Ein Forschungsteam, das an Massachusetts-Allgemeinkrankenhaus basiert wird, (MGH) hat 80 neue Gene gekennzeichnet, die zum Prozess der RNS-Störung (RNAi) wesentlich sind, zu einem leistungsfähigen neuen Forschungshilfsmittel für die Inaktivierung von Genen in den Pflanzen oder in den Tieren.
Sie verwendeten den RNAi-Prozess selbst, um neue Gene zu finden, die teilnehmen an der Gen-zum Schweigen bringenden Vorrichtung hilft, die möglicherweise eines Tages, menschliche Krankheit zu kämpfen. Der Bericht erscheint in der Zapfen Wissenschaft und empfängt früh Onlinefreigabe auf der WissenschaftsEilwebsite.

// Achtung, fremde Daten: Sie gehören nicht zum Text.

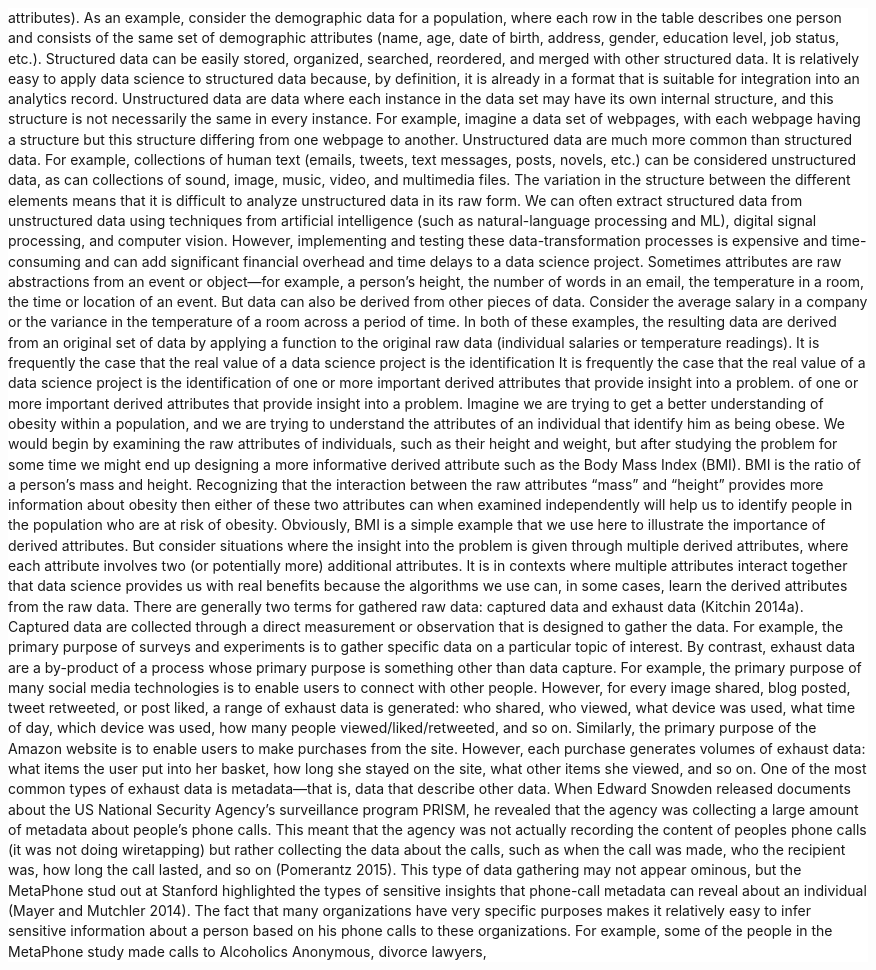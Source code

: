 attributes). As an example, consider the demographic data for a population, where each row in the table describes one person and consists of the same set of demographic attributes (name, age, date of birth, address, gender, education level, job status, etc.). Structured data can be easily stored, organized, searched, reordered, and merged with other structured data. It is relatively easy to apply data science to structured data because, by definition, it is already in a format that is suitable for integration into an analytics record. Unstructured data are data where each instance in the data set may have its own internal structure, and this structure is not necessarily the same in every instance. For example, imagine a data set of webpages, with each webpage having a structure but this structure differing from one webpage to another. Unstructured data are much more common than structured data. For example, collections of human text (emails, tweets, text messages, posts, novels, etc.) can be considered unstructured data, as can collections of sound, image, music, video, and multimedia files. The variation in the structure between the different elements means that it is difficult to analyze unstructured data in its raw form. We can often extract structured data from unstructured data using techniques from artificial intelligence (such as natural-language processing and ML), digital signal processing, and computer vision. However, implementing and testing these data-transformation processes is expensive and time-consuming and can add significant financial overhead and time delays to a data science project. Sometimes attributes are raw abstractions from an event or object—for example, a person’s height, the number of words in an email, the temperature in a room, the time or location of an event. But data can also be derived from other pieces of data. Consider the average salary in a company or the variance in the temperature of a room across a period of time. In both of these examples, the resulting data are derived from an original set of data by applying a function to the original raw data (individual salaries or temperature readings). It is frequently the case that the real value of a data science project is the identification It is frequently the case that the real value of a data science project is the identification of one or more important derived attributes that provide insight into a problem. of one or more important derived attributes that provide insight into a problem. Imagine we are trying to get a better understanding of obesity within a population, and we are trying to understand the attributes of an individual that identify him as being obese. We would begin by examining the raw attributes of individuals, such as their height and weight, but after studying the problem for some time we might end up designing a more informative derived attribute such as the Body Mass Index (BMI). BMI is the ratio of a person’s mass and height. Recognizing that the interaction between the raw attributes “mass” and “height” provides more information about obesity then either of these two attributes can when examined independently will help us to identify people in the population who are at risk of obesity. Obviously, BMI is a simple example that we use here to illustrate the importance of derived attributes. But consider situations where the insight into the problem is given through multiple derived attributes, where each attribute involves two (or potentially more) additional attributes. It is in contexts where multiple attributes interact together that data science provides us with real benefits because the algorithms we use can, in some cases, learn the derived attributes from the raw data. There are generally two terms for gathered raw data: captured data and exhaust data (Kitchin 2014a). Captured data are collected through a direct measurement or observation that is designed to gather the data. For example, the primary purpose of surveys and experiments is to gather specific data on a particular topic of interest. By contrast, exhaust data are a by-product of a process whose primary purpose is something other than data capture. For example, the primary purpose of many social media technologies is to enable users to connect with other people. However, for every image shared, blog posted, tweet retweeted, or post liked, a range of exhaust data is generated: who shared, who viewed, what device was used, what time of day, which device was used, how many people viewed/liked/retweeted, and so on. Similarly, the primary purpose of the Amazon website is to enable users to make purchases from the site. However, each purchase generates volumes of exhaust data: what items the user put into her basket, how long she stayed on the site, what other items she viewed, and so on. One of the most common types of exhaust data is metadata—that is, data that describe other data. When Edward Snowden released documents about the US National Security Agency’s surveillance program PRISM, he revealed that the agency was collecting a large amount of metadata about people’s phone calls. This meant that the agency was not actually recording the content of peoples phone calls (it was not doing wiretapping) but rather collecting the data about the calls, such as when the call was made, who the recipient was, how long the call lasted, and so on (Pomerantz 2015). This type of data gathering may not appear ominous, but the MetaPhone stud out at Stanford highlighted the types of sensitive insights that phone-call metadata can reveal about an individual (Mayer and Mutchler 2014). The fact that many organizations have very specific purposes makes it relatively easy to infer sensitive information about a person based on his phone calls to these organizations. For example, some of the people in the MetaPhone study made calls to Alcoholics Anonymous, divorce lawyers,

„Die Genaktivierung, die durch RNAi produziert wird, ist, das ihm enormes Potenzial für therapeutische Anwendung gibt,“ sagt Gary Ruvkun, Doktor, der MGH-Abteilung der Molekularbiologie, der ältere Autor der Studie vorzüglich spezifisch. „Stellen Sie sich kurz, doppelsträngige RNS-Moleküle vor, die schnell synthetisiert werden und ein einzelnes Gen billig zum Schweigen bringen konnten. Viel versprechende Ziele konnten Viren wie HIV und Hepatitis C umfassen oder Krebs-Verursachen Oncogenes. Eine RNAi-basierte Behandlung für altersbedingte macular Degeneration ist bereits in den klinischen Studien.“ Ruvkun ist ein Professor von Genetik an Harvard-Medizinischer Fakultät.
RNAi wurde ursprünglich im C.-elegans Spulwurm und im Arabidopsis-thaliana der blühenden Pflanze gekennzeichnet, die geläufige vorbildliche Organismen für biologische Forschung sind. Die Prozessunterbrechungen die übliche Übertragung von Ausbildung von doppelsträngiger DNS, durch einzel-angeschwemmte Bote RNS und schließlich in Proteine. Kurze, doppelsträngige Stücke RNS binden an die ergänzenden Bote RNS-Abschnitte und schalten Genexpression ab. RNAi auftritt natürlich in den Pflanzen und Tiere und hilft möglicherweise Steuerwiderstand zur Virusinfektion, unter anderen Funktionen.
Für die aktuelle Studie entwickelten führender Autor John Kim, Doktor und seine Kollegen eine Spannung von C.-elegans, zu die sie ein Gen hinzufügten, das die Endlosschrauben veranlaßte, unter UV-Licht zu glühen, aber auch dieses Gen weg von der Anwendung von RNAi machten. Sie verwendeten dann RNAi, um jedes der 19.000 Gene der Endlosschrauben zu inaktivieren, indem sie den Endlosschrauben Bakterien führten, die doppelsträngige RNS für jedes Gen produzieren. Inaktivierung von ungefähr 90 Genen veranlaßte die Endlosschrauben zu glühen und anzeigte, dass jene Gene zum RNAi-Prozess wesentlich waren, der Ausdruck des Fluoreszenzgens unterdrückt hatte.